Irritable Bowel Syndrome

Treatments

Device: OFF
Device: Subsensory
Drug: Suprasensory

Study type

Interventional

Funder types

Other
Industry

Identifiers

NCT01948973
1-10-72-170-13 (Other Identifier)
1-10-72-170-13, JLF

Details and patient eligibility

About

Sacral nerve stimulation (SNS) has become a well-established treatment for patients with fecal incontinence since 1995. The mechanism of action of SNS is still not fully understood but recent studies have shown changes in both colonic motility and rectal sensibility.
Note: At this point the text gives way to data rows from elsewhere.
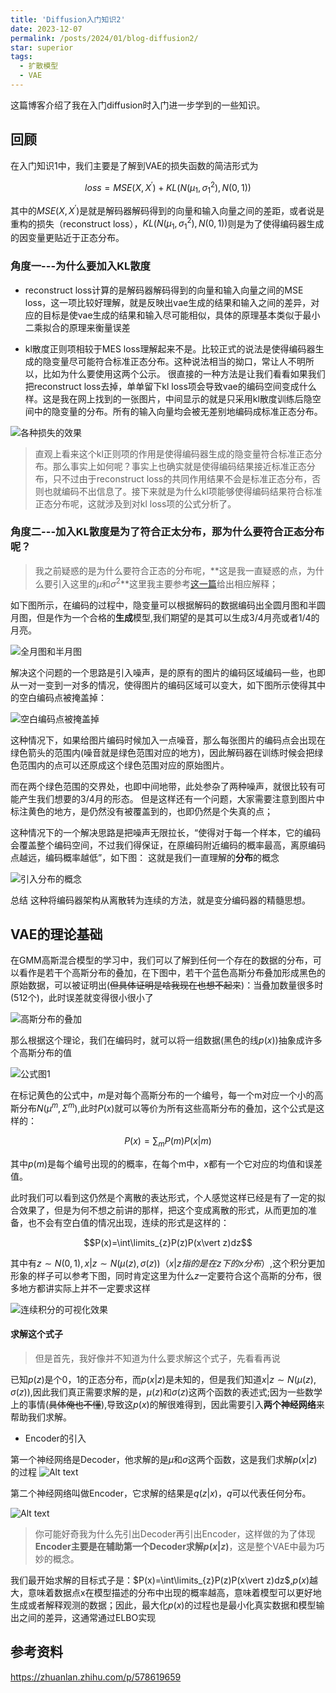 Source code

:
 ```yaml
---
title: 'Diffusion入门知识2'
date: 2023-12-07
permalink: /posts/2024/01/blog-diffusion2/
star: superior
tags:
  - 扩散模型
  - VAE
---
```


这篇博客介绍了我在入门diffusion时入门进一步学到的一些知识。

## 回顾
在入门知识1中，我们主要是了解到VAE的损失函数的简洁形式为

$$
loss=MSE(X,X^{\prime})+KL(N(\mu_{1}, \sigma_{1}^{2}), N(0,1)) 
$$

其中的$MSE(X,X^{\prime})$是就是解码器解码得到的向量和输入向量之间的差距，或者说是重构的损失（reconstruct loss），$KL(N(\mu_{1}, \sigma_{1}^{2}), N(0,1))$则是为了使得编码器生成的因变量更贴近于正态分布。

 
### 角度一---为什么要加入KL散度

* reconstruct loss计算的是解码器解码得到的向量和输入向量之间的MSE loss，这一项比较好理解，就是反映出vae生成的结果和输入之间的差异，对应的目标是使vae生成的结果和输入尽可能相似，具体的原理基本类似于最小二乘拟合的原理来衡量误差

* kl散度正则项相较于MES loss理解起来不是。比较正式的说法是使得编码器生成的隐变量尽可能符合标准正态分布。这种说法相当的拗口，常让人不明所以，比如为什么要使用这两个公示。 很直接的一种方法是让我们看看如果我们把reconstruct loss去掉，单单留下kl loss项会导致vae的编码空间变成什么样。这是我在网上找到的一张图片，中间显示的就是只采用kl散度训练后隐空间中的隐变量的分布。所有的输入向量均会被无差别地编码成标准正态分布。

![各种损失的效果](/images/blog/BlogDiffusion2/image.png)

> 直观上看来这个kl正则项的作用是使得编码器生成的隐变量符合标准正态分布。那么事实上如何呢？事实上也确实就是使得编码结果接近标准正态分布，只不过由于reconstruct loss的共同作用结果不会是标准正态分布，否则也就编码不出信息了。接下来就是为什么kl项能够使得编码结果符合标准正态分布呢，这就涉及到对kl loss项的公式分析了。


### 角度二---加入KL散度是为了符合正太分布，那为什么要符合正态分布呢？

> 我之前疑惑的是为什么要符合正态的分布呢，**这是我一直疑惑的点，为什么要引入这里的$\mu$和$\sigma^2$**这里我主要参考[这一篇](https://www.gwylab.com/note-vae.html)给出相应解释；

如下图所示，在编码的过程中，隐变量可以根据解码的数据编码出全圆月图和半圆月图，但是作为一个合格的**生成**模型,我们期望的是其可以生成3/4月亮或者1/4的月亮。

![全月图和半月图](/images/blog/BlogDiffusion2/image-1.png)

解决这个问题的一个思路是引入噪声，是的原有的图片的编码区域编码一些，也即从一对一变到一对多的情况，使得图片的编码区域可以变大，如下图所示使得其中的空白编码点被掩盖掉：

![空白编码点被掩盖掉](/images/blog/BlogDiffusion2/image-2.png)

这种情况下，如果给图片编码时候加入一点噪音，那么每张图片的编码点会出现在绿色箭头的范围内(噪音就是绿色范围对应的地方)，因此解码器在训练时候会把绿色范围内的点可以还原成这个绿色范围对应的原始图片。

而在两个绿色范围的交界处，也即中间地带，此处参杂了两种噪声，就很比较有可能产生我们想要的3/4月的形态。 但是这样还有一个问题，大家需要注意到图片中标注黄色的地方，是仍然没有被覆盖到的，也即仍然是个失真的点；

这种情况下的一个解决思路是把噪声无限拉长，“使得对于每一个样本，它的编码会覆盖整个编码空间，不过我们得保证，在原编码附近编码的概率最高，离原编码点越远，编码概率越低”，如下图： 这就是我们一直理解的**分布**的概念

![引入分布的概念](/images/blog/BlogDiffusion2/image-3.png)

总结 这种将编码器架构从离散转为连续的方法，就是变分编码器的精髓思想。

## VAE的理论基础

在GMM高斯混合模型的学习中，我们可以了解到任何一个存在的数据的分布，可以看作是若干个高斯分布的叠加，在下图中，若干个蓝色高斯分布叠加形成黑色的原始数据，可以被证明出(~~但具体证明是啥我现在也想不起来~~)：当叠加数量很多时(512个)，此时误差就变得很小很小了

![高斯分布的叠加](/images/blog/BlogDiffusion2/image-4.png)

那么根据这个理论，我们在编码时，就可以将一组数据(黑色的线$p(x)$)抽象成许多个高斯分布的值

![公式图1](/images/blog/BlogDiffusion2/image-5.png)

在标记黄色的公式中，$m$是对每个高斯分布的一个编号，每一个m对应一个小的高斯分布$N(\mu^{m},\Sigma^{m})$,此时$P(x)$就可以等价为所有这些高斯分布的叠加，这个公式是这样的：

$$P(x)=\sum_{m}P(m)P(x\vert m)$$

其中$p(m)$是每个编号出现的的概率，在每个m中，x都有一个它对应的均值和误差值。

此时我们可以看到这仍然是个离散的表达形式，个人感觉这样已经是有了一定的拟合效果了，但是为何不想之前讲的那样，把这个变成离散的形式，从而更加的准备，也不会有空白值的情况出现，连续的形式是这样的：

$$P(x)=\int\limits_{z}P(z)P(x\vert z)dz$$

其中有${z\sim N(0,1),x\vert z\sim N(\mu(z),\sigma(z))} （x\vert z指的是在z下的x分布）$,这个积分更加形象的样子可以参考下图，同时肯定这里为什么$z$一定要符合这个高斯的分布，很多地方都讲实际上并不一定要求这样

![连续积分的可视化效果](/images/blog/BlogDiffusion2/image-6.png)

#### 求解这个式子

> 但是首先，我好像并不知道为什么要求解这个式子，先看看再说

已知$p(z)$是个0，1的正态分布，而$p(x\vert z)$是未知的，但是我们知道$x\vert z\sim N(\mu(z),\sigma(z))$,因此我们真正需要求解的是，$\mu(z)$和$\sigma(z)$这两个函数的表述式;因为一些数学上的事情(~~具体俺也不懂~~),导致这$p(x)$的解很难得到，因此需要引入**两个神经网络**来帮助我们求解。

* Encoder的引入

第一个神经网络是Decoder，他求解的是$\mu$和$\sigma$这两个函数，这是我们求解$p(x\vert z)$的过程
![Alt text](/images/blog/BlogDiffusion2/image-7.png)

第二个神经网络叫做Encoder，它求解的结果是$q(z\vert x)$，$q$可以代表任何分布。

![Alt text](/images/blog/BlogDiffusion2/image-8.png)

> 你可能好奇我为什么先引出Decoder再引出Encoder，这样做的为了体现**Encoder主要是在辅助第一个Decoder求解$p(x\vert z)$**，这是整个VAE中最为巧妙的概念。

我们最开始求解的目标式子是：$P(x)=\int\limits_{z}P(z)P(x\vert z)dz$,$p(x)$越大，意味着数据点x在模型描述的分布中出现的概率越高，意味着模型可以更好地生成或者解释观测的数据；因此，最大化$p(x)$的过程也是最小化真实数据和模型输出之间的差异，这通常通过ELBO实现




## 参考资料

https://zhuanlan.zhihu.com/p/578619659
We have previously shown IBS patients to benefit from sacral nerves stimulation. With the present study, we aim to evaluate if subsensory sacral nerve stimulation is as effective as suprasensory sacral nerve stimulation.

Full description

Twenty four patients with IBS-D or IBS-M according to the ROME III criteria, will be enrolled in the study.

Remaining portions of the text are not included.